Word for word, retype the first line of the records and every following line through the one containing "csv，可以带上表头，这样每一列的字段名一目了然(后面专门讲解)".

[[ Supplied records, beginning ]]

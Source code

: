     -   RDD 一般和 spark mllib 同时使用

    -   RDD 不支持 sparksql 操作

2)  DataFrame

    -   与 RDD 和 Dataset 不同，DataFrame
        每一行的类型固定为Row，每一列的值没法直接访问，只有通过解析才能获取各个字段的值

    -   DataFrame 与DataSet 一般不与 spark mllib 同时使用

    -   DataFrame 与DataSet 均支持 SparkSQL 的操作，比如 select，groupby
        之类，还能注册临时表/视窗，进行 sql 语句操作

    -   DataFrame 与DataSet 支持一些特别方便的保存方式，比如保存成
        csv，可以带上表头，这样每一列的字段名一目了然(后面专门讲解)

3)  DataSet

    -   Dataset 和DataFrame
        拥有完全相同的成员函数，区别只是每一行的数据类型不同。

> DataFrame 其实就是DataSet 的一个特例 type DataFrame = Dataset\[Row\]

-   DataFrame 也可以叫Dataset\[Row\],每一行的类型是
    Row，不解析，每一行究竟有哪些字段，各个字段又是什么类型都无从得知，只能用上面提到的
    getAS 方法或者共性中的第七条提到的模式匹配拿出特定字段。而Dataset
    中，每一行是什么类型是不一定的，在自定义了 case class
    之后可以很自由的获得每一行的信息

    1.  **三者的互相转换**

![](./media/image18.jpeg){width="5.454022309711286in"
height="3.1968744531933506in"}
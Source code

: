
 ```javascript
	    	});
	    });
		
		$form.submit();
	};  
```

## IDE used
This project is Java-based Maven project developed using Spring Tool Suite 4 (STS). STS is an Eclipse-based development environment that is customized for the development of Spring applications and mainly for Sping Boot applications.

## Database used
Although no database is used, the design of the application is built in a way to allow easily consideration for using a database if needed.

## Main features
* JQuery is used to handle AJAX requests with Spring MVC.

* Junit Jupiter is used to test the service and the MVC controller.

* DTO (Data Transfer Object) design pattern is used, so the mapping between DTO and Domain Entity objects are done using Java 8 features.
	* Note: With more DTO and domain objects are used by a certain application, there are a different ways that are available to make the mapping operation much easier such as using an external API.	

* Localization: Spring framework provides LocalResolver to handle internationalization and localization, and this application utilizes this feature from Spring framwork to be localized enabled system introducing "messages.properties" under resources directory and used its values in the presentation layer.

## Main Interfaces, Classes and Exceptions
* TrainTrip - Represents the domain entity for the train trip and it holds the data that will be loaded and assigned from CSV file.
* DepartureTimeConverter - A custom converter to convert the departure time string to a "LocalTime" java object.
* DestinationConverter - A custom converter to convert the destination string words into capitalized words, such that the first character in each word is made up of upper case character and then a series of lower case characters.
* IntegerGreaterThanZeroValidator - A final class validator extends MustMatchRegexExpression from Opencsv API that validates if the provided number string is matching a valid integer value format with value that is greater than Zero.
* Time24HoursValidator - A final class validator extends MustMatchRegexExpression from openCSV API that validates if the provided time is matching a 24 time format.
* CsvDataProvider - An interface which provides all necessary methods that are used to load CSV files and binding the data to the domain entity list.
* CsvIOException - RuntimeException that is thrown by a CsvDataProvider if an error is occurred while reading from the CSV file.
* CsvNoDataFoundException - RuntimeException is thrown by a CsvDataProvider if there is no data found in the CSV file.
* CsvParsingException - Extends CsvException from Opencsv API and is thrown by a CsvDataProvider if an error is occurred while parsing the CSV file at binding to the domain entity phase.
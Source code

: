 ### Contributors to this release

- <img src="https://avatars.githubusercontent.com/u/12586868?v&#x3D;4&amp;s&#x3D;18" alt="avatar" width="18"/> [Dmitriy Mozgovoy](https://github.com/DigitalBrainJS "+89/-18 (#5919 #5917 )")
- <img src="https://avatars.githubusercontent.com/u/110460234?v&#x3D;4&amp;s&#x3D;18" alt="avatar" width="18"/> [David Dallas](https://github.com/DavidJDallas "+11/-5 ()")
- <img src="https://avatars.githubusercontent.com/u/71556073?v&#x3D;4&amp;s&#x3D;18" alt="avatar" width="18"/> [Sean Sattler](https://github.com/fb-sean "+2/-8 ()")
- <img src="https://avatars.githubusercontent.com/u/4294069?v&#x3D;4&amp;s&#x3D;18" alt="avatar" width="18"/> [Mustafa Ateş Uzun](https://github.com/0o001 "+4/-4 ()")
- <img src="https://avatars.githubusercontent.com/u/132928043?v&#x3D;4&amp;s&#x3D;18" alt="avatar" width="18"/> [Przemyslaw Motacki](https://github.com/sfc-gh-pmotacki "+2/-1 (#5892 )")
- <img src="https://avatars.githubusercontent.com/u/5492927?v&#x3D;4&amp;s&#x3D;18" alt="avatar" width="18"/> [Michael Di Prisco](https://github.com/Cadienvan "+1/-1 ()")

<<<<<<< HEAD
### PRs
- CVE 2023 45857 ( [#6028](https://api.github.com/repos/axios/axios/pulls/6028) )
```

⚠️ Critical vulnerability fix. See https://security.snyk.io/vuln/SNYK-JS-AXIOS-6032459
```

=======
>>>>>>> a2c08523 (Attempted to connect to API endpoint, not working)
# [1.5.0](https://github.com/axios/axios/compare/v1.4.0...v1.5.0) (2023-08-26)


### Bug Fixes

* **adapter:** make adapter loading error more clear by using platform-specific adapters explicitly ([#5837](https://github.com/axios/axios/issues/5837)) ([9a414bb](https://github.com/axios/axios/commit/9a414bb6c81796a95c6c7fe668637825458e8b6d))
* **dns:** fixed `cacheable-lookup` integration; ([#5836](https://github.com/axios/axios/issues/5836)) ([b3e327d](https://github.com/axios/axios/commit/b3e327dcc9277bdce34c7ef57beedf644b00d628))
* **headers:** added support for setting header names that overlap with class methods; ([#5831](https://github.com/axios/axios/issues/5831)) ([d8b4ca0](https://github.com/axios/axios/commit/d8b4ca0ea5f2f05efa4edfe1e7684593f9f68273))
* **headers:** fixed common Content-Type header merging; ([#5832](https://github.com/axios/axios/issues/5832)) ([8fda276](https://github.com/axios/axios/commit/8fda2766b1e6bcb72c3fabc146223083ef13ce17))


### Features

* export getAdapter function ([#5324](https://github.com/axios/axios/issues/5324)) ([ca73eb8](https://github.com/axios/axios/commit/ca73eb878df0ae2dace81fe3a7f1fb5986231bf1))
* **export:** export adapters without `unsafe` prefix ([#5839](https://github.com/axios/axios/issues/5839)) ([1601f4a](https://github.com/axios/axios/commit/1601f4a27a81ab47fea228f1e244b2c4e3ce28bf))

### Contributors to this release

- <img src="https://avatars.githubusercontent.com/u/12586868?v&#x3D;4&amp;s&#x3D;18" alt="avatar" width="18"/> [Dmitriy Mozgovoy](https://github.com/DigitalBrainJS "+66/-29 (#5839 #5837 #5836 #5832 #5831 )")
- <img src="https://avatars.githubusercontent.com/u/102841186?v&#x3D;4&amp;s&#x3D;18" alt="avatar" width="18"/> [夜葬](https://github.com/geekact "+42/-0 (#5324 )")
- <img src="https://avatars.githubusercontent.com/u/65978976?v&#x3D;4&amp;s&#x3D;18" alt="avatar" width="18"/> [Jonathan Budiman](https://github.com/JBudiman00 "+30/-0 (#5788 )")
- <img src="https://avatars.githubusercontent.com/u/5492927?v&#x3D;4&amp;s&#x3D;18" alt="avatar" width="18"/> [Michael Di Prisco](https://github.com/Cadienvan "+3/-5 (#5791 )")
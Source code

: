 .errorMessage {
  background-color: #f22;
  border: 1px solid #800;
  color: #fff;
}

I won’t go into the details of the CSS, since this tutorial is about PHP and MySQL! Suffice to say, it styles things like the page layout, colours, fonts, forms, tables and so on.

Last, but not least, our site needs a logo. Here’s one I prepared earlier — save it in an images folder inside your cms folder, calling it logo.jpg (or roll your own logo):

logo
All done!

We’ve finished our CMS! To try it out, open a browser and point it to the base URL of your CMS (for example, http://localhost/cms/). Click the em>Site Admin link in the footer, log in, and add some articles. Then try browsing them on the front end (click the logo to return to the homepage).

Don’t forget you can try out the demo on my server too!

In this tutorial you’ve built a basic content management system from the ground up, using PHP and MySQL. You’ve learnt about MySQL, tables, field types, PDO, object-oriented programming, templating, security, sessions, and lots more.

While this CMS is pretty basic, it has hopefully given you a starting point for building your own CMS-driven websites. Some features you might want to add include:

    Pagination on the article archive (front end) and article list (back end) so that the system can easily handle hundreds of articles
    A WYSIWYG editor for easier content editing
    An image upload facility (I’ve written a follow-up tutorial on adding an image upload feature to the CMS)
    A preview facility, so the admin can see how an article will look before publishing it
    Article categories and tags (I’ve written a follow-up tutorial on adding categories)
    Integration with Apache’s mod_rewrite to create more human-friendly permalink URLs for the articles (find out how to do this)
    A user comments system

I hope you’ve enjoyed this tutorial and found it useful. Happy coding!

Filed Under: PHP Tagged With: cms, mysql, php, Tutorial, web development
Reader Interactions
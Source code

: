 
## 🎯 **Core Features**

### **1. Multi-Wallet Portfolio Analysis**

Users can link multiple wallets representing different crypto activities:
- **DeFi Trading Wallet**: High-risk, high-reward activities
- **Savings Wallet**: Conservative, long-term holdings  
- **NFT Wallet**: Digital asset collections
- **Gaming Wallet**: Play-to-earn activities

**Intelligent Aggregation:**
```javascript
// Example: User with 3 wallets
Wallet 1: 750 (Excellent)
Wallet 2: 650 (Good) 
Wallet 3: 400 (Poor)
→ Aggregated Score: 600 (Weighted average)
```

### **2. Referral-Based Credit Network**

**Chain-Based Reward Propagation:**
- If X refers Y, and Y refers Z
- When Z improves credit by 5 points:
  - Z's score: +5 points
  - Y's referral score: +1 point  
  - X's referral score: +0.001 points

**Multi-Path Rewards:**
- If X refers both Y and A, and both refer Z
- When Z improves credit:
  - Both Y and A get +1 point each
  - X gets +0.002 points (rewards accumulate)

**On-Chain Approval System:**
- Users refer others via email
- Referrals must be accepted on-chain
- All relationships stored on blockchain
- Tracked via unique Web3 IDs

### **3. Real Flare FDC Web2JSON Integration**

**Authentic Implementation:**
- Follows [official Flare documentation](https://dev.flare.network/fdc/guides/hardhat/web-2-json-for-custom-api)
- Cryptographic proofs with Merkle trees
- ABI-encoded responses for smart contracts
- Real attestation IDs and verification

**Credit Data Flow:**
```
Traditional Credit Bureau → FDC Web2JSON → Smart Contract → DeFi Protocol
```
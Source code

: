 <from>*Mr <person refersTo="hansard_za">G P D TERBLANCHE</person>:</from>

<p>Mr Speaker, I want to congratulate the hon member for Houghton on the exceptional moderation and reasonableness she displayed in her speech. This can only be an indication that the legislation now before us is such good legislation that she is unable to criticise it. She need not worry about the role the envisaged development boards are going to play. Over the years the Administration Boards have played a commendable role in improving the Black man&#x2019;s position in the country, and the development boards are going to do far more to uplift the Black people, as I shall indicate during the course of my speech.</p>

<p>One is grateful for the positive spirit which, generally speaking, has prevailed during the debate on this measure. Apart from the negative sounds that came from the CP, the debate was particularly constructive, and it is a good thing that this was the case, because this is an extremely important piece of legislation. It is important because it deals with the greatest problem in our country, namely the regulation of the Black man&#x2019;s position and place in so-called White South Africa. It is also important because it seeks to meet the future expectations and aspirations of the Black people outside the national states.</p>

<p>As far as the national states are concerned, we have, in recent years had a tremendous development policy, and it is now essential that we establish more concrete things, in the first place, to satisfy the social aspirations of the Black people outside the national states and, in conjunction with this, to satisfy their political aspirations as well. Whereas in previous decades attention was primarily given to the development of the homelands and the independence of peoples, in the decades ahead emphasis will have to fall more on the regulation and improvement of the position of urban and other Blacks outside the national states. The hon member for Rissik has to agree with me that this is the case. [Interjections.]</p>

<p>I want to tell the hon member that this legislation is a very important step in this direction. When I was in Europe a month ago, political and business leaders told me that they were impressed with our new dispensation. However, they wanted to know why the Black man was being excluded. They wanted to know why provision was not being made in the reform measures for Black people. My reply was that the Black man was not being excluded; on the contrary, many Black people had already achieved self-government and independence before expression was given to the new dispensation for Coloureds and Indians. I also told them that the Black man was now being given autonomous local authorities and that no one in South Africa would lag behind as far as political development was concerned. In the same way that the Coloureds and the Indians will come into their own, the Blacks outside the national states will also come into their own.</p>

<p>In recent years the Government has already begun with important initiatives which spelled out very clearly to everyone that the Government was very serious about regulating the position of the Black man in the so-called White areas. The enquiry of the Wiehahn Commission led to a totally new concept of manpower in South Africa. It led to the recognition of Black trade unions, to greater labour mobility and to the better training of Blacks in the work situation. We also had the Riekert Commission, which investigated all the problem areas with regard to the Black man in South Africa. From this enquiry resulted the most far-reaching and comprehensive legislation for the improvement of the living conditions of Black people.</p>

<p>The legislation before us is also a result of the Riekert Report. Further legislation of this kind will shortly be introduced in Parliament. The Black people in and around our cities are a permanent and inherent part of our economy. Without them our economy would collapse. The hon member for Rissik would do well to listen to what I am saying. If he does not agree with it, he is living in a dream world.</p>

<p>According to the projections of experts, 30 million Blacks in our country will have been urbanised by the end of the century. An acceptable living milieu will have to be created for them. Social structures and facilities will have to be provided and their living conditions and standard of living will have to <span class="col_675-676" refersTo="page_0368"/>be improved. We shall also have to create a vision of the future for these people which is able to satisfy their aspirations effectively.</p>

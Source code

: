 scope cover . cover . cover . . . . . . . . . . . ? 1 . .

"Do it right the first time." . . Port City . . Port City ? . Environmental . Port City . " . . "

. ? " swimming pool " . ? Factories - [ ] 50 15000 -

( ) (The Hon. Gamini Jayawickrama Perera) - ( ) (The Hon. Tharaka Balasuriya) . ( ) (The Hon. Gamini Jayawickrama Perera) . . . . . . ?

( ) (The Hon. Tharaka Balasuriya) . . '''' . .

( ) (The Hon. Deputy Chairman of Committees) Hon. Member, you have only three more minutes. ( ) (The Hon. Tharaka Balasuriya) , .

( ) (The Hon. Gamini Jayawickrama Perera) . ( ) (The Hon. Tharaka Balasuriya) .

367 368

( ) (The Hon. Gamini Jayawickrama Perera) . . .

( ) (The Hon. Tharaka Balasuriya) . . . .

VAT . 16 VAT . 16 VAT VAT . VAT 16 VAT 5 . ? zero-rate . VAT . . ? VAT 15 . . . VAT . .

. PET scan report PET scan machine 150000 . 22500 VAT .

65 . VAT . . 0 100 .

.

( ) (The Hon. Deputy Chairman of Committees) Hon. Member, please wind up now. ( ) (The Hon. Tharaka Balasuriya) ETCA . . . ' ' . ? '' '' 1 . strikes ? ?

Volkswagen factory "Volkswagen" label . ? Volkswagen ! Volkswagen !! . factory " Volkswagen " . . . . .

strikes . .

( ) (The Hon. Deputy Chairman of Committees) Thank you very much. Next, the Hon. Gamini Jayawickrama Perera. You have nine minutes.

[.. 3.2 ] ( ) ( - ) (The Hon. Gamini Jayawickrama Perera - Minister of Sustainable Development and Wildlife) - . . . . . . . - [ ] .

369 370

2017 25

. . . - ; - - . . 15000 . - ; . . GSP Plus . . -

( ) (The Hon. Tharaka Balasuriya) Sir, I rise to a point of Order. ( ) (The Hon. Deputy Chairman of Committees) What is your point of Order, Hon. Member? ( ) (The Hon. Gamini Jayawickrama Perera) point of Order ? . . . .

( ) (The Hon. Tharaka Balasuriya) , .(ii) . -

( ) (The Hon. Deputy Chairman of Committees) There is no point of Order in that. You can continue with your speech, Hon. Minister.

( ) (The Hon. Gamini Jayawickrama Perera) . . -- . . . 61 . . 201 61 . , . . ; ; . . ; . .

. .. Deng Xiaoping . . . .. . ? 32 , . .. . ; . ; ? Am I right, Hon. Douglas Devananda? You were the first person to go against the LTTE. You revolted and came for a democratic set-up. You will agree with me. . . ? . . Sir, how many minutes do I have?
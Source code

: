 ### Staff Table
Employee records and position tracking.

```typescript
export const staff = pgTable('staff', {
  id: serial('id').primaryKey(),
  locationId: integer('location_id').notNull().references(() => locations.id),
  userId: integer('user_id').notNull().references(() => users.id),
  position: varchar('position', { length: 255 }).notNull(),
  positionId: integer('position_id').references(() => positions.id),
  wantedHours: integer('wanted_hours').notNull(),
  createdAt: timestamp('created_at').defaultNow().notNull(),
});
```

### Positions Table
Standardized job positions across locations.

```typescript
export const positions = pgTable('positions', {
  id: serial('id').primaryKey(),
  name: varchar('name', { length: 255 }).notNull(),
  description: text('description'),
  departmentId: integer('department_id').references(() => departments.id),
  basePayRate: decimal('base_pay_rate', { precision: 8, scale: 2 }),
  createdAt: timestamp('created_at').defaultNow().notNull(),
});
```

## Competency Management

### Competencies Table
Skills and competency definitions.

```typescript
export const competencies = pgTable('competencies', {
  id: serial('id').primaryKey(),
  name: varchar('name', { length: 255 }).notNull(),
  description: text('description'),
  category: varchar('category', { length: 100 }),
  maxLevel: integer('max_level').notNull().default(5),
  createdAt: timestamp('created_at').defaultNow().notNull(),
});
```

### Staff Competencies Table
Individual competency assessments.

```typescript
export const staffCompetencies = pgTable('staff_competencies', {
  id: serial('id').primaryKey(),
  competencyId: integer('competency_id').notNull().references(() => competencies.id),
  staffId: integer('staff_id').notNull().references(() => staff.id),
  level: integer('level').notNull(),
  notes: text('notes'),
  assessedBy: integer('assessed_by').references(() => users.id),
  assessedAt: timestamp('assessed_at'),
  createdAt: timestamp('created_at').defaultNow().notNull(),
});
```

[[ Supplied records, end ]]

| Response area |
Source code

:     -   RDD 一般和 spark mllib 同时使用

    -   RDD 不支持 sparksql 操作

2)  DataFrame

    -   与 RDD 和 Dataset 不同，DataFrame
        每一行的类型固定为Row，每一列的值没法直接访问，只有通过解析才能获取各个字段的值

    -   DataFrame 与DataSet 一般不与 spark mllib 同时使用

    -   DataFrame 与DataSet 均支持 SparkSQL 的操作，比如 select，groupby
        之类，还能注册临时表/视窗，进行 sql 语句操作

    -   DataFrame 与DataSet 支持一些特别方便的保存方式，比如保存成
        csv，可以带上表头，这样每一列的字段名一目了然(后面专门讲解)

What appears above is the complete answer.